Tag Archives: growing up

A Therapist’s Tote of Techniques

NEW BLOG SERIES!

I will be starting a new series “A Therapist’s Tote of Techniques” to share what I feel to be some of my most important and/or most used therapeutic techniques. I am looking forward to this series because most of these are simple, easy to learn techniques that anyone can apply. Another term for this concept is “tools in a toolbox.” I don’t know about the rest of you, but I just don’t carry around a tool box as much as I do my favorite tote bags. Men can substitute “tote” for the old fashioned “tool box” if needed! :)

Some Techniques and Categories to look forward to:

  • Managing emotions
  • Managing behaviors
  • Reflecting of feelings
  • Relaxation
  • Reframing
  • Cognitive Behavioral strategies
  • Boundary setting
  • Play Therapy Techniques

CREATING YOUR OWN TOTE BAG OF TECHNIQUES:

My goal is to share with you some basic techniques so you can fill your own “tote  of techniques” to use in your daily life. It’s important for me to communicate to my clients that one size does not fit all. This means that what technique worked for your neighbor’s kid will not necessarily work with yours! And what techniques one person uses may not be one you are comfortable using. Take behavior charts for example. I have heard some disagreements with the use of this tool as a means of behavior management, some from those

who do not think they work, and others who don’t find them to fit within their frame work of parenting style. My response: then don’t add that tool to your tote bag! There are many options available and you have to find what is right for you and your family.
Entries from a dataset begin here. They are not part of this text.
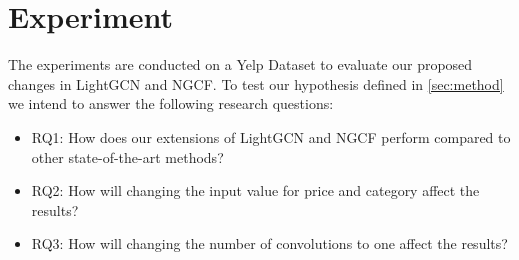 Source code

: \section{Experiment}\label{sec:experiment}
The experiments are conducted on a Yelp Dataset to evaluate our proposed changes in LightGCN and NGCF.
To test our hypothesis defined in \autoref{sec:method} we intend to answer the following research questions:
\begin{itemize}
    \item RQ1: How does our extensions of LightGCN and NGCF perform compared to other state-of-the-art methods?
    \item RQ2: How will changing the input value for price and category affect the results?
    \item RQ3: How will changing the number of convolutions to one affect the results?
\end{itemize}





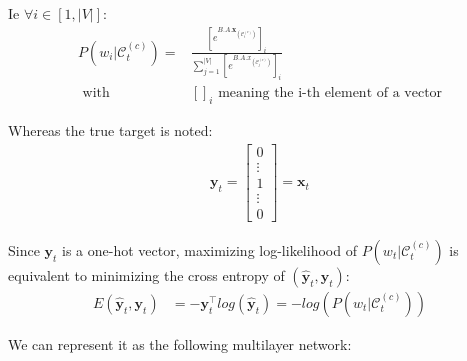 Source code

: Ie $\forall i \in [1, |V|]$:
\begin{align}
 P(w_{i} | \mathcal{C}_t^{(c)})= 
 	&\frac{  [e^{B.A.\mathbf{x}_{(\mathcal{C}_t^{(c)})}}]_i}
 	{\sum_{j=1}^{|V|} [e^{B.A.x_{(\mathcal{C}_j^{(c)})}}]_i} \\
 	\text{      with}& []_i \text{ meaning the i-th element of a vector}
\end{align}


Whereas the true target is noted:
\begin{align}
 \mathbf{y}_t = 
	\begin{bmatrix} 
		0 \\
		\vdots \\
		1 \\
		\vdots \\
		0
	\end{bmatrix} 
	= \mathbf{x}_t
\end{align}


Since $\mathbf{y}_t$ is a one-hot vector, maximizing log-likelihood of $P(w_t | \mathcal{C}_t^{(c)})$ is equivalent to minimizing the cross entropy of $(\mathbf{\hat y}_t, \mathbf{y}_t)$:
\begin{align}
E(\mathbf{\hat y}_t, \mathbf{y}_t) &= - \mathbf{y}_t^{\top} log(\mathbf{\hat y}_t) = - log(P(w_t | \mathcal{C}_t^{(c)}))
\end{align}

We can represent it as the following multilayer network:

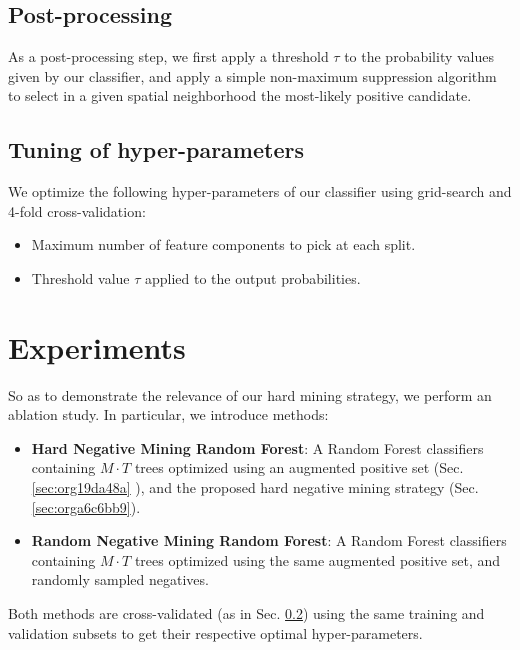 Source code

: \documentclass[11pt]{article}
\begin{document}
\subsection{Post-processing}
\label{sec:org361ad63}

As a post-processing step, we first apply a threshold \(\tau\) to the probability values given
by our classifier,
and apply a simple non-maximum suppression algorithm to select
in a given spatial neighborhood
the most-likely positive candidate.

\subsection{Tuning of hyper-parameters}
\label{sec:org5b9dad3}

We optimize the following hyper-parameters of our classifier using grid-search and 4-fold cross-validation:

\begin{itemize}
\item Maximum number of feature components to pick at each split.
\item Threshold value \(\tau\) applied to the output probabilities.
\end{itemize}

\section{Experiments}
\label{sec:orge305a31}

So as to demonstrate the relevance of our hard mining strategy, we perform an ablation study.
In particular, we introduce methods:

\begin{itemize}
\item \textbf{Hard Negative Mining Random Forest}: A Random Forest classifiers containing \(M \cdot T\) trees
optimized using an augmented positive set (Sec. \ref{sec:org19da48a} ), and the proposed hard negative mining strategy (Sec. \ref{sec:orga6c6bb9}).
\item \textbf{Random Negative Mining Random Forest}: A Random Forest classifiers containing \(M \cdot T\) trees
optimized using the same augmented positive set, and randomly sampled negatives.
\end{itemize}

Both methods are cross-validated (as in Sec. \ref{sec:org5b9dad3}) using the same training and validation subsets to get their respective
optimal hyper-parameters.
\end{document}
Upcoming Post: Deep Breathing

The first technique to be featured is Deep Breathing! It seems simple, but it’s a very important one. I will talk about why it is so important, how it works, how to do it, and when and how to apply this technique. If you are not already following this blog and want to read future posts, please follow this blog via email, twitter, or facebook at http://www.facebook.com/KimsCounseling!

You may also like to read my post about behavior modification tools.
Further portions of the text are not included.